The fiction of this country ‒ literal and otherwise ‒ is filled with people, usually young, who migrate to New York or some other metropolis hoping to follow a dream, to find their way to some high station on the social ladder and, if things work out, a gilt-edged career, perhaps some fame. We know them in books, on film, in real life. Most of them are moved by the same impulses of ambition, and the imperatives of escape, to find some measure of belonging.
These thoughts came not long ago in a kind of viscous wave, as a few of us motored into a little town for lunch. It was hot, of course, and muggy, the kind of weather that settles over a place, or an entire state, with a ceaseless heaviness that squeezes the pores and makes pavement shimmer like the surface of a griddle – the kind of heat that leads to solemn thought.
Lately I’ve made a few trips out of town, and each time I landed in a place that seemed slightly ragged, untidy, languid.
Buildings that had seen better days, their windows cloudy,the sills chipped and faded. Lawns needing a trim, even a weeding.
Places that could use fresh paint, starting with the crosswalks and curb zones, and houses with buckled siding, buildings leaning slightly with bricks askew, mortar missing. Vacant lots, hollow storefronts, ragged gutters, all spoke volumes. Poverty, bad luck, neglect; help no longer possible. The message was clear: a lot of towns were having a rough time, places that had lost their smile.
I return to Lindsborg with a sense of gratitude, not one rooted in smugness, but one of appreciation. Our town these days seems vigorous, sprightly even in the heat, clean and spruced up, full of color, a place that cannot suppress its cheer ‒ a place with a surprising magnetism. The source is in its founding, by close-knit Swedes bound to their faith, their families, and with an unbridled confidence in what beauty brings to a community.
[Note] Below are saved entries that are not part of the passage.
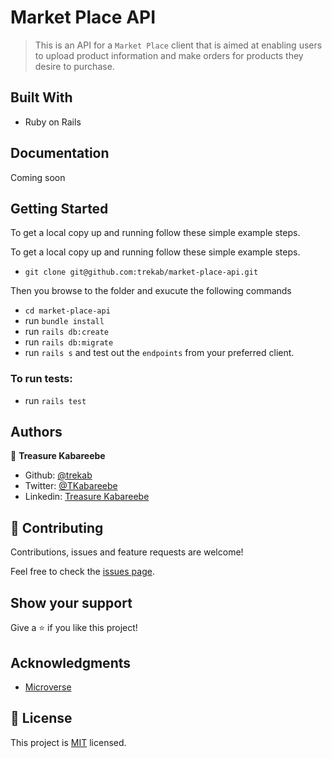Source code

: # Market Place API

> This is an API for a `Market Place` client that is aimed at enabling users to upload product information and make orders for products they desire to purchase. 

## Built With

- Ruby on Rails

## Documentation
Coming soon


## Getting Started

To get a local copy up and running follow these simple example steps.

To get a local copy up and running follow these simple example steps.
- `git clone git@github.com:trekab/market-place-api.git`

Then you browse to the folder and exucute the following commands
- `cd market-place-api`
- run `bundle install`
- run `rails db:create`
- run `rails db:migrate`
- run `rails s` and test out the `endpoints` from your preferred client.

### To run tests:
- run `rails test`

## Authors

👤 **Treasure Kabareebe**

- Github: [@trekab](https://github.com/trekab)
- Twitter: [@TKabareebe](https://twitter.com/TKabareebe)
- Linkedin: [Treasure Kabareebe](https://www.linkedin.com/in/treasure-kabareebe/)

## 🤝 Contributing

Contributions, issues and feature requests are welcome!

Feel free to check the [issues page](issues/).

## Show your support

Give a ⭐️ if you like this project!

## Acknowledgments

- [Microverse](https://www.microverse.org/)

## 📝 License

This project is [MIT](lic.url) licensed.
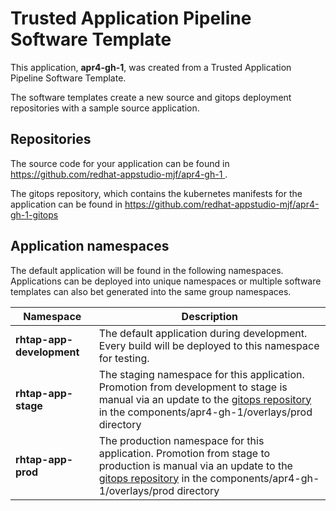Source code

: # Trusted Application Pipeline Software Template

This application, **apr4-gh-1**, was created from a Trusted Application Pipeline Software Template.

The software templates create a new source and gitops deployment repositories with a sample source application. 

## Repositories

The source code for your application can be found in [https://github.com/redhat-appstudio-mjf/apr4-gh-1 ](https://github.com/redhat-appstudio-mjf/apr4-gh-1 ).
 
The gitops repository, which contains the kubernetes manifests for the application can be found in 
[https://github.com/redhat-appstudio-mjf/apr4-gh-1-gitops ](https://github.com/redhat-appstudio-mjf/apr4-gh-1-gitops ) 

## Application namespaces 

The default application will be found in the following namespaces. Applications can be deployed into unique namespaces or multiple software templates can also bet generated into the same group namespaces.  

|  Namespace   |  Description   |  
| -------- | -------- |   
| **rhtap-app-development** | The default application during development. Every build will be deployed to this namespace for testing. | 
| **rhtap-app-stage** | The staging namespace for this application. Promotion from development to stage is manual via an update to the [gitops repository](https://github.com/redhat-appstudio-mjf/apr4-gh-1-gitops ) in the components/apr4-gh-1/overlays/prod directory |  
| **rhtap-app-prod** | The production namespace for this application. Promotion from stage to production is manual via an update to the [gitops repository](https://github.com/redhat-appstudio-mjf/apr4-gh-1-gitops ) in the components/apr4-gh-1/overlays/prod directory | 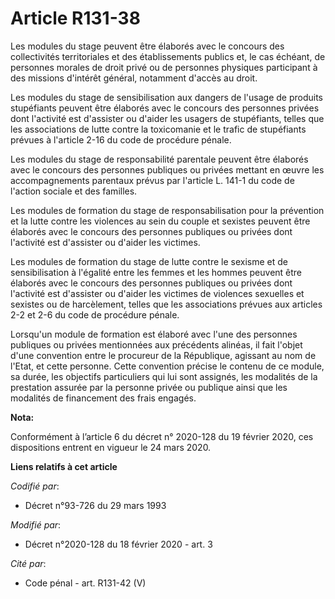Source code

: # Article R131-38

Les modules du stage peuvent être élaborés avec le concours des collectivités territoriales et des établissements publics et,
le cas échéant, de personnes morales de droit privé ou de personnes physiques participant à des missions d'intérêt général,
notamment d'accès au droit.

Les modules du stage de sensibilisation aux dangers de l'usage de produits stupéfiants peuvent être élaborés avec le concours
des personnes privées dont l'activité est d'assister ou d'aider les usagers de stupéfiants, telles que les associations de
lutte contre la toxicomanie et le trafic de stupéfiants prévues à l'article 2-16 du code de procédure pénale.

Les modules du stage de responsabilité parentale peuvent être élaborés avec le concours des personnes publiques ou privées
mettant en œuvre les accompagnements parentaux prévus par l'article L. 141-1 du code de l'action sociale et des familles.

Les modules de formation du stage de responsabilisation pour la prévention et la lutte contre les violences au sein du couple
et sexistes peuvent être élaborés avec le concours des personnes publiques ou privées dont l'activité est d'assister ou
d'aider les victimes.

Les modules de formation du stage de lutte contre le sexisme et de sensibilisation à l'égalité entre les femmes et les hommes
peuvent être élaborés avec le concours des personnes publiques ou privées dont l'activité est d'assister ou d'aider les
victimes de violences sexuelles et sexistes ou de harcèlement, telles que les associations prévues aux articles 2-2 et 2-6 du
code de procédure pénale.

Lorsqu'un module de formation est élaboré avec l'une des personnes publiques ou privées mentionnées aux précédents alinéas,
il fait l'objet d'une convention entre le procureur de la République, agissant au nom de l'Etat, et cette personne. Cette
convention précise le contenu de ce module, sa durée, les objectifs particuliers qui lui sont assignés, les modalités de la
prestation assurée par la personne privée ou publique ainsi que les modalités de financement des frais engagés.

**Nota:**

Conformément à l’article 6 du décret n° 2020-128 du 19 février 2020, ces dispositions entrent en vigueur le 24 mars 2020.

**Liens relatifs à cet article**

_Codifié par_:

  - Décret n°93-726 du 29 mars 1993

_Modifié par_:

  - Décret n°2020-128 du 18 février 2020 - art. 3

_Cité par_:

  - Code pénal - art. R131-42 (V)
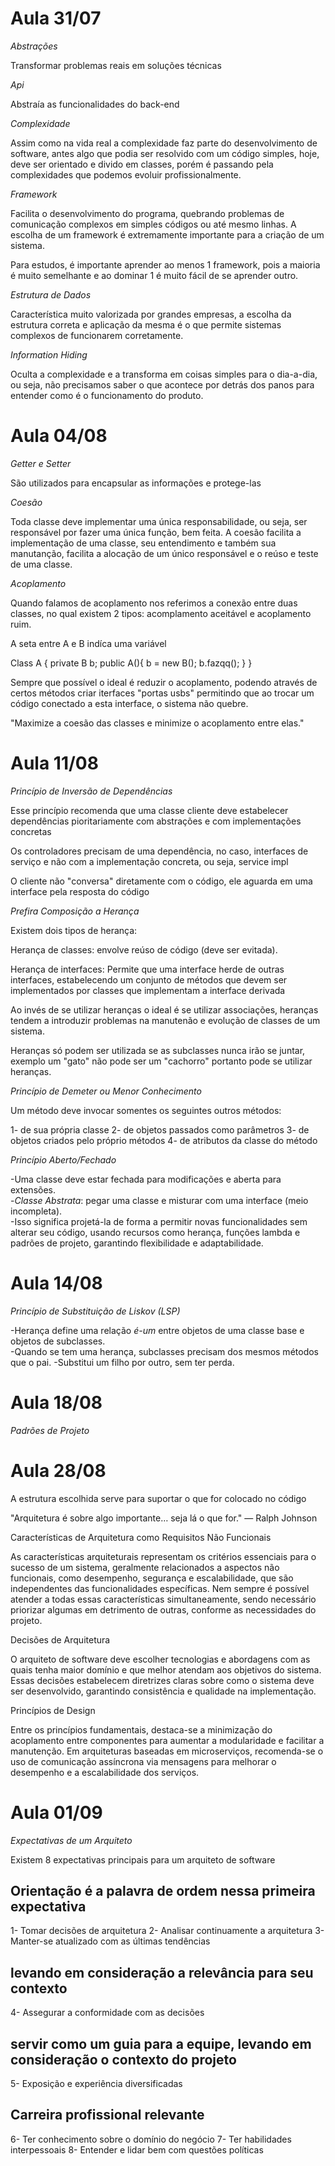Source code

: # Aula 31/07

*Abstrações*

Transformar problemas reais em soluções técnicas

*Api*

Abstraía as funcionalidades do back-end

*Complexidade*

Assim como na vida real a complexidade faz parte do desenvolvimento de software, antes algo que podia ser resolvido com um código simples, hoje, deve ser orientado e divido em classes, porém é passando pela complexidades que podemos evoluir profissionalmente.

*Framework*

Facilita o desenvolvimento do programa, quebrando problemas de comunicação complexos em simples códigos ou até mesmo linhas. A escolha de um framework é extremamente importante para a criação de um sistema.

Para estudos, é importante aprender ao menos 1 framework, pois a maioria é muito semelhante e ao dominar 1 é muito fácil de se aprender outro.


*Estrutura de Dados*

Característica muito valorizada por grandes empresas, a escolha da estrutura correta e aplicação da mesma é o que permite sistemas complexos de funcionarem corretamente.

*Information Hiding*

Oculta a complexidade e a transforma em coisas simples para o dia-a-dia, ou seja, não precisamos saber o que acontece por detrás dos panos para entender como é o funcionamento do produto.

# Aula 04/08

*Getter e Setter*

São utilizados para encapsular as informações e protege-las


*Coesão*

Toda classe deve implementar uma única responsabilidade, ou seja, ser responsável por fazer uma única função, bem feita. A coesão facilita a implementação de uma classe, seu entendimento e também sua manutanção, facilita a alocação de um único responsável e o reúso e teste de uma classe.


*Acoplamento*

Quando falamos de acoplamento nos referimos a conexão entre duas classes, no qual existem 2 tipos: acomplamento aceitável e acoplamento ruim.

A seta entre A e B indíca uma variável

Class A {
    private B b;
    public A(){
        b = new B();
        b.fazqq();
    }
}

Sempre que possível o ideal é reduzir o acoplamento, podendo através de certos métodos criar iterfaces "portas usbs" permitindo que ao trocar um código conectado a esta interface, o sistema não quebre.

"Maximize a coesão das classes e minimize o acoplamento entre elas."


# Aula 11/08

*Princípio de Inversão de Dependências*

Esse princípio recomenda que uma classe cliente deve estabelecer dependências pioritariamente com abstrações e com implementações concretas

Os controladores precisam de uma dependência, no caso, interfaces de serviço e não com a implementação concreta, ou seja, service impl

O cliente não "conversa" diretamente com o código, ele aguarda em uma interface pela resposta do código


*Prefira Composição a Herança*

Existem dois tipos de herança:

Herança de classes: envolve reúso de código (deve ser evitada).

Herança de interfaces: Permite que uma interface herde de outras interfaces, estabelecendo um conjunto de métodos que devem ser implementados por classes que implementam a interface derivada

Ao invés de se utilizar heranças o ideal é se utilizar associações, heranças tendem a introduzir problemas na manutenão e evolução de classes de um sistema.

Heranças só podem ser utilizada se as subclasses nunca irão se juntar, exemplo um "gato" não pode ser um "cachorro" portanto pode se utilizar heranças.


*Princípio de Demeter ou Menor Conhecimento*

Um método deve invocar somentes os seguintes outros métodos:

1- de sua própria classe
2- de objetos passados como parâmetros
3- de objetos criados pelo próprio métodos
4- de atributos da classe do método


*Princípio Aberto/Fechado*

-Uma classe deve estar fechada para modificações e aberta para extensões.  
-*Classe Abstrata*: pegar uma classe e misturar com uma interface (meio incompleta).  
-Isso significa projetá-la de forma a permitir novas funcionalidades sem alterar seu código, usando recursos como herança, funções lambda e padrões de projeto, garantindo flexibilidade e adaptabilidade. 


# Aula 14/08  

*Princípio de Substituição de Liskov (LSP)*

-Herança define uma relação *é-um* entre objetos de uma classe base e objetos de subclasses.  
-Quando se tem uma herança, subclasses precisam dos mesmos métodos que o pai.
-Substitui um filho por outro, sem ter perda.


# Aula 18/08

*Padrões de Projeto*

# Aula 28/08

A estrutura escolhida serve para suportar o que for colocado no código

"Arquitetura é sobre algo importante… seja lá o que for." — Ralph Johnson

Características de Arquitetura como Requisitos Não Funcionais

As características arquiteturais representam os critérios essenciais para o sucesso de um sistema, geralmente relacionados a aspectos não funcionais, como desempenho, segurança e escalabilidade, que são independentes das funcionalidades específicas. Nem sempre é possível atender a todas essas características simultaneamente, sendo necessário priorizar algumas em detrimento de outras, conforme as necessidades do projeto.

Decisões de Arquitetura

O arquiteto de software deve escolher tecnologias e abordagens com as quais tenha maior domínio e que melhor atendam aos objetivos do sistema. Essas decisões estabelecem diretrizes claras sobre como o sistema deve ser desenvolvido, garantindo consistência e qualidade na implementação.

Princípios de Design

Entre os princípios fundamentais, destaca-se a minimização do acoplamento entre componentes para aumentar a modularidade e facilitar a manutenção. Em arquiteturas baseadas em microserviços, recomenda-se o uso de comunicação assíncrona via mensagens para melhorar o desempenho e a escalabilidade dos serviços.

# Aula 01/09

*Expectativas de um Arquiteto* 

Existem 8 expectativas principais para um arquiteto de software

## Orientação é a palavra de ordem nessa primeira expectativa

1- Tomar decisões de arquitetura
2- Analisar continuamente a arquitetura
3- Manter-se atualizado com as últimas tendências
## levando em consideração a relevância para seu contexto
4- Assegurar a conformidade com as decisões
## servir como um guia para a equipe, levando em consideração o contexto do projeto
5- Exposição e experiência diversificadas
## Carreira profissional relevante
6- Ter conhecimento sobre o domínio do negócio
7- Ter habilidades interpessoais
8- Entender e lidar bem com questões políticas





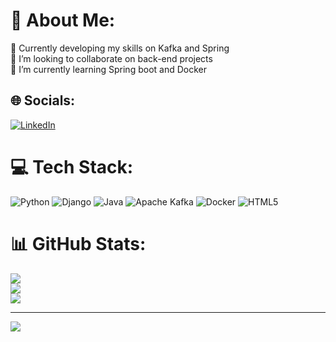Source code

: # 💫 About Me:
🔭 Currently developing my skills on Kafka and Spring<br>👯 I’m looking to collaborate on back-end projects<br>🌱 I’m currently learning Spring boot and Docker<br>


## 🌐 Socials:
[![LinkedIn](https://img.shields.io/badge/LinkedIn-%230077B5.svg?logo=linkedin&logoColor=white)](https://linkedin.com/in/albert-branovici-a67231238) 

# 💻 Tech Stack:
![Python](https://img.shields.io/badge/python-3670A0?style=for-the-badge&logo=python&logoColor=ffdd54) ![Django](https://img.shields.io/badge/django-%23092E20.svg?style=for-the-badge&logo=django&logoColor=white) ![Java](https://img.shields.io/badge/java-%23ED8B00.svg?style=for-the-badge&logo=openjdk&logoColor=white) ![Apache Kafka](https://img.shields.io/badge/Apache%20Kafka-000?style=for-the-badge&logo=apachekafka) ![Docker](https://img.shields.io/badge/docker-%230db7ed.svg?style=for-the-badge&logo=docker&logoColor=white) ![HTML5](https://img.shields.io/badge/html5-%23E34F26.svg?style=for-the-badge&logo=html5&logoColor=white)
# 📊 GitHub Stats:
![](https://github-readme-stats.vercel.app/api?username=AlbertBranovici&theme=outrun&hide_border=false&include_all_commits=false&count_private=false)<br/>
![](https://github-readme-streak-stats.herokuapp.com/?user=AlbertBranovici&theme=outrun&hide_border=false)<br/>
![](https://github-readme-stats.vercel.app/api/top-langs/?username=AlbertBranovici&theme=outrun&hide_border=false&include_all_commits=false&count_private=false&layout=compact)

---
[![](https://visitcount.itsvg.in/api?id=AlbertBranovici&icon=0&color=0)](https://visitcount.itsvg.in)

<!-- Proudly created with GPRM ( https://gprm.itsvg.in ) -->
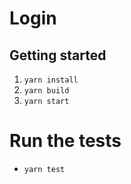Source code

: # Login

## Getting started

1. `yarn install`
2. `yarn build`
3. `yarn start`

# Run the tests

- `yarn test`
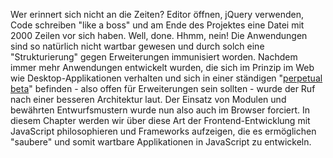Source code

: Wer erinnert sich nicht an die Zeiten? Editor öffnen, jQuery verwenden, Code schreiben "like a boss" und am Ende des Projektes eine Datei mit 2000 Zeilen vor sich haben. Well, done. Hhmm, nein! Die Anwendungen sind so natürlich nicht wartbar gewesen und durch solch eine "Strukturierung" gegen Erweiterungen immunisiert worden. Nachdem immer mehr Anwendungen entwickelt wurden, die sich im Prinzip im Web wie Desktop-Applikationen verhalten und sich in einer ständigen "[perpetual beta](http://en.wikipedia.org/wiki/Perpetual_beta)" befinden - also offen für Erweiterungen sein sollten - wurde der Ruf nach einer besseren Architektur laut. Der Einsatz von Modulen und bewährten Entwurfsmustern wurde nun also auch im Browser forciert. In diesem Chapter werden wir über diese Art der Frontend-Entwicklung mit JavaScript philosophieren und Frameworks aufzeigen, die es ermöglichen "saubere" und somit wartbare Applikationen in JavaScript zu entwickeln.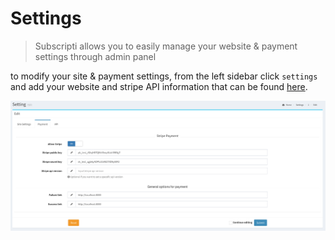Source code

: # Settings

> Subscripti allows you to easily manage your website & payment settings through admin panel

to modify your site & payment settings, from the left sidebar click `settings` and add your website and stripe API information that can be found [here](https://dashboard.stripe.com/test/apikeys).

![settings](assets/settings.png)
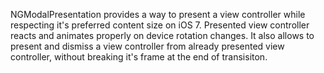 NGModalPresentation provides a way to present a view controller while respecting it's preferred content size on iOS 7. Presented view controller reacts and animates properly on device rotation changes. It also allows to present and dismiss a view controller from already presented view controller, without breaking it's frame at the end of transisiton.
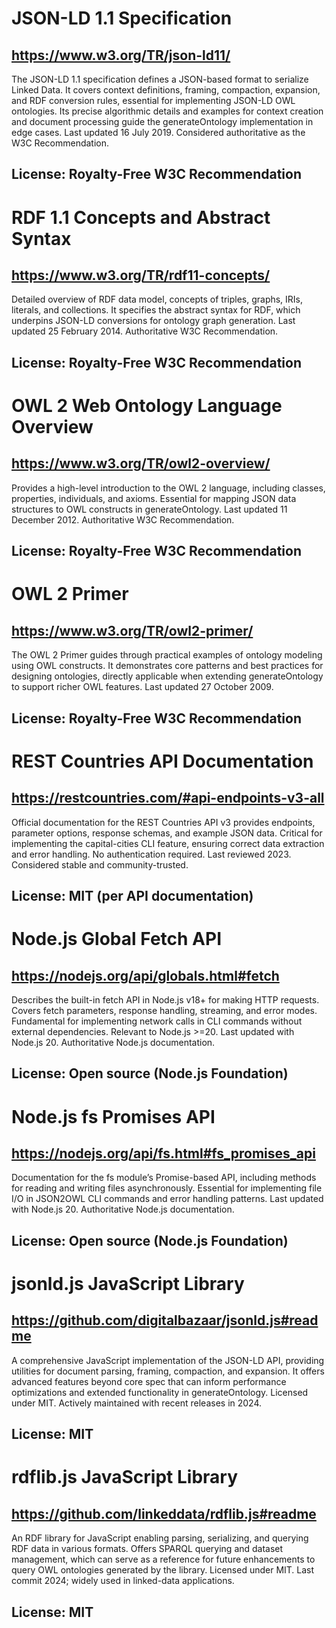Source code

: # JSON-LD 1.1 Specification
## https://www.w3.org/TR/json-ld11/
The JSON-LD 1.1 specification defines a JSON-based format to serialize Linked Data. It covers context definitions, framing, compaction, expansion, and RDF conversion rules, essential for implementing JSON-LD OWL ontologies. Its precise algorithmic details and examples for context creation and document processing guide the generateOntology implementation in edge cases. Last updated 16 July 2019. Considered authoritative as the W3C Recommendation.

## License: Royalty-Free W3C Recommendation

# RDF 1.1 Concepts and Abstract Syntax
## https://www.w3.org/TR/rdf11-concepts/
Detailed overview of RDF data model, concepts of triples, graphs, IRIs, literals, and collections. It specifies the abstract syntax for RDF, which underpins JSON-LD conversions for ontology graph generation. Last updated 25 February 2014. Authoritative W3C Recommendation.

## License: Royalty-Free W3C Recommendation

# OWL 2 Web Ontology Language Overview
## https://www.w3.org/TR/owl2-overview/
Provides a high-level introduction to the OWL 2 language, including classes, properties, individuals, and axioms. Essential for mapping JSON data structures to OWL constructs in generateOntology. Last updated 11 December 2012. Authoritative W3C Recommendation.

## License: Royalty-Free W3C Recommendation

# OWL 2 Primer
## https://www.w3.org/TR/owl2-primer/
The OWL 2 Primer guides through practical examples of ontology modeling using OWL constructs. It demonstrates core patterns and best practices for designing ontologies, directly applicable when extending generateOntology to support richer OWL features. Last updated 27 October 2009.

## License: Royalty-Free W3C Recommendation

# REST Countries API Documentation
## https://restcountries.com/#api-endpoints-v3-all
Official documentation for the REST Countries API v3 provides endpoints, parameter options, response schemas, and example JSON data. Critical for implementing the capital-cities CLI feature, ensuring correct data extraction and error handling. No authentication required. Last reviewed 2023. Considered stable and community-trusted.

## License: MIT (per API documentation)

# Node.js Global Fetch API
## https://nodejs.org/api/globals.html#fetch
Describes the built-in fetch API in Node.js v18+ for making HTTP requests. Covers fetch parameters, response handling, streaming, and error modes. Fundamental for implementing network calls in CLI commands without external dependencies. Relevant to Node.js >=20. Last updated with Node.js 20. Authoritative Node.js documentation.

## License: Open source (Node.js Foundation)

# Node.js fs Promises API
## https://nodejs.org/api/fs.html#fs_promises_api
Documentation for the fs module’s Promise-based API, including methods for reading and writing files asynchronously. Essential for implementing file I/O in JSON2OWL CLI commands and error handling patterns. Last updated with Node.js 20. Authoritative Node.js documentation.

## License: Open source (Node.js Foundation)

# jsonld.js JavaScript Library
## https://github.com/digitalbazaar/jsonld.js#readme
A comprehensive JavaScript implementation of the JSON-LD API, providing utilities for document parsing, framing, compaction, and expansion. It offers advanced features beyond core spec that can inform performance optimizations and extended functionality in generateOntology. Licensed under MIT. Actively maintained with recent releases in 2024.

## License: MIT

# rdflib.js JavaScript Library
## https://github.com/linkeddata/rdflib.js#readme
An RDF library for JavaScript enabling parsing, serializing, and querying RDF data in various formats. Offers SPARQL querying and dataset management, which can serve as a reference for future enhancements to query OWL ontologies generated by the library. Licensed under MIT. Last commit 2024; widely used in linked-data applications.

## License: MIT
Six generations since, it hasn’t skipped a step.
WHEN I came to Lindsborg 15 years ago to edit the newspaper
I noticed in short time the surprising number of people who had moved here almost on a whim ‒ they had stopped once, or twice, en route to elsewhere ‒ or who were born here and left, dreaming of that success in far lands, and after a long absence, fulfilled or otherwise, they returned to live here for good. (Among the latest, for example, is the new principle of Soderstrom Elementary School.) And there are those who consider themselves lucky to have never left at all.
Much of the charm in a place like Lindsborg, with its profound heritage, is derived in a love of the arts. The cultivation came early through the settlers’ instruments and hymnals, and later the insistence that music be as important in the schools as, say, the three Rs. Art is ever-present here, in the many galleries, community festivals and events, in the parks and on buildings and homes, inclusive in the schools and at college; it rests in the touch and feel of the town itself, its neighborhoods, the downtown, even the stroke and hue of nearby cropland.
Add to this the human comforts of a small town, the laughter of old men at coffee, friendly banter at a grocery store, a breeze lifting the happy cries in a park. There is a kind of reassurance in the tidy, colorful buildings along Main Street, in the trees nuzzling the slow sweep of a river, in the gaunt old church outside town, in the familiar faces of the same crowds, the ebb flow of their traffic c at ball games and concerts, at commencement, at weddings and funerals.
MIDSUMMER, our annual celebration of Swedish heritage, concluded last month and in its wake some people, especially newcomers, are surprised that they have taken root so quickly. After only a few tender years, they feel the staunch old American pull of home. This is born of many things, but the old-timers say it comes mostly of a shared joy of living. The pulsating call of home has touched a million different corners of our land, once and long ago defined by the directions of rivers, the settlers’ home that was once the dry wash of the Cimarron, the sandscapes along the Arkansas, the shadowy bluffs of the Solomon, the sandstone hills along the Saline, the gentle sweep of the Smoky Valley. Today we have the call of all the places that remain part of the land around them, places that carry the vanishing echoes of our youth, the glow of memories unlocked.
What is common among the new, the old, the in-between?
They have found places that incubate and brace the human process, where intelligence, kindness, imagination and sensibility, and courage and fun, are all worth the courting. They have found a community of the heart, the closest community of all.
For a lot of people, it was here all along. They have found that measure of belonging, that rare place of charm, of people who work long to keep it, and to move it ever forward.